• **Work task**
Print word for word the first line of the listing below and every line after it, through the line with "A singular noun". Leave out the pictures and the rest.
BEGIN Given entries
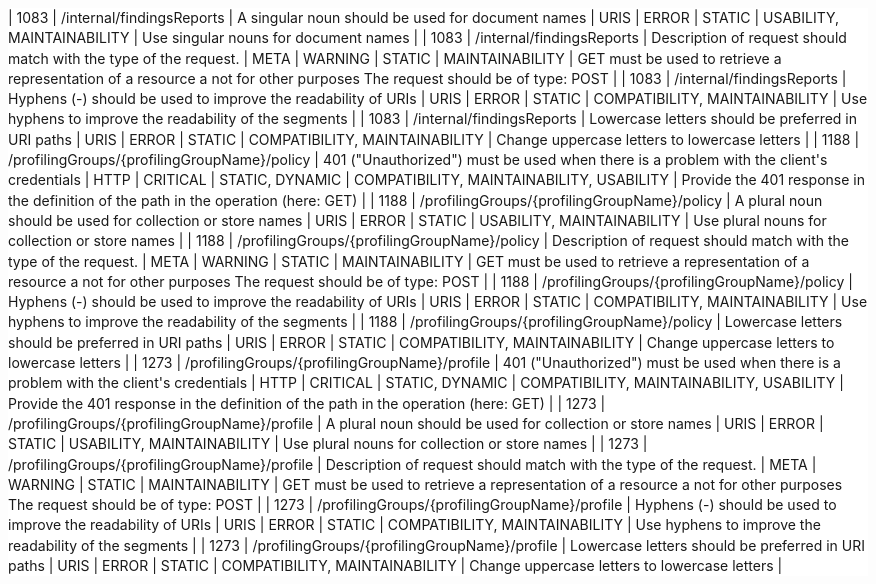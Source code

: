| 1083     | /internal/findingsReports                                                             | A singular noun should be used for document names                                       | URIS     | ERROR    | STATIC          | USABILITY, MAINTAINABILITY                | Use singular nouns for document names                                                                                                              |
| 1083     | /internal/findingsReports                                                             | Description of request should match with the type of the request.                       | META     | WARNING  | STATIC          | MAINTAINABILITY                           | GET must be used to retrieve a representation of a resource a not for other purposes The request should be of type: POST                           |
| 1083     | /internal/findingsReports                                                             | Hyphens (-) should be used to improve the readability of URIs                           | URIS     | ERROR    | STATIC          | COMPATIBILITY, MAINTAINABILITY            | Use hyphens to improve the readability of the segments                                                                                             |
| 1083     | /internal/findingsReports                                                             | Lowercase letters should be preferred in URI paths                                      | URIS     | ERROR    | STATIC          | COMPATIBILITY, MAINTAINABILITY            | Change uppercase letters to lowercase letters                                                                                                      |
| 1188     | /profilingGroups/{profilingGroupName}/policy                                          | 401 ("Unauthorized") must be used when there is a problem with the client's credentials | HTTP     | CRITICAL | STATIC, DYNAMIC | COMPATIBILITY, MAINTAINABILITY, USABILITY | Provide the 401 response in the definition of the path in the operation (here: GET)                                                                |
| 1188     | /profilingGroups/{profilingGroupName}/policy                                          | A plural noun should be used for collection or store names                              | URIS     | ERROR    | STATIC          | USABILITY, MAINTAINABILITY                | Use plural nouns for collection or store names                                                                                                     |
| 1188     | /profilingGroups/{profilingGroupName}/policy                                          | Description of request should match with the type of the request.                       | META     | WARNING  | STATIC          | MAINTAINABILITY                           | GET must be used to retrieve a representation of a resource a not for other purposes The request should be of type: POST                           |
| 1188     | /profilingGroups/{profilingGroupName}/policy                                          | Hyphens (-) should be used to improve the readability of URIs                           | URIS     | ERROR    | STATIC          | COMPATIBILITY, MAINTAINABILITY            | Use hyphens to improve the readability of the segments                                                                                             |
| 1188     | /profilingGroups/{profilingGroupName}/policy                                          | Lowercase letters should be preferred in URI paths                                      | URIS     | ERROR    | STATIC          | COMPATIBILITY, MAINTAINABILITY            | Change uppercase letters to lowercase letters                                                                                                      |
| 1273     | /profilingGroups/{profilingGroupName}/profile                                         | 401 ("Unauthorized") must be used when there is a problem with the client's credentials | HTTP     | CRITICAL | STATIC, DYNAMIC | COMPATIBILITY, MAINTAINABILITY, USABILITY | Provide the 401 response in the definition of the path in the operation (here: GET)                                                                |
| 1273     | /profilingGroups/{profilingGroupName}/profile                                         | A plural noun should be used for collection or store names                              | URIS     | ERROR    | STATIC          | USABILITY, MAINTAINABILITY                | Use plural nouns for collection or store names                                                                                                     |
| 1273     | /profilingGroups/{profilingGroupName}/profile                                         | Description of request should match with the type of the request.                       | META     | WARNING  | STATIC          | MAINTAINABILITY                           | GET must be used to retrieve a representation of a resource a not for other purposes The request should be of type: POST                           |
| 1273     | /profilingGroups/{profilingGroupName}/profile                                         | Hyphens (-) should be used to improve the readability of URIs                           | URIS     | ERROR    | STATIC          | COMPATIBILITY, MAINTAINABILITY            | Use hyphens to improve the readability of the segments                                                                                             |
| 1273     | /profilingGroups/{profilingGroupName}/profile                                         | Lowercase letters should be preferred in URI paths                                      | URIS     | ERROR    | STATIC          | COMPATIBILITY, MAINTAINABILITY            | Change uppercase letters to lowercase letters                                                                                                      |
END Given entries
• **Output below**
Source code

:| 1083     | /internal/findingsReports                                                             | A singular noun should be used for document names                                       | URIS     | ERROR    | STATIC          | USABILITY, MAINTAINABILITY                | Use singular nouns for document names                                                                                                              |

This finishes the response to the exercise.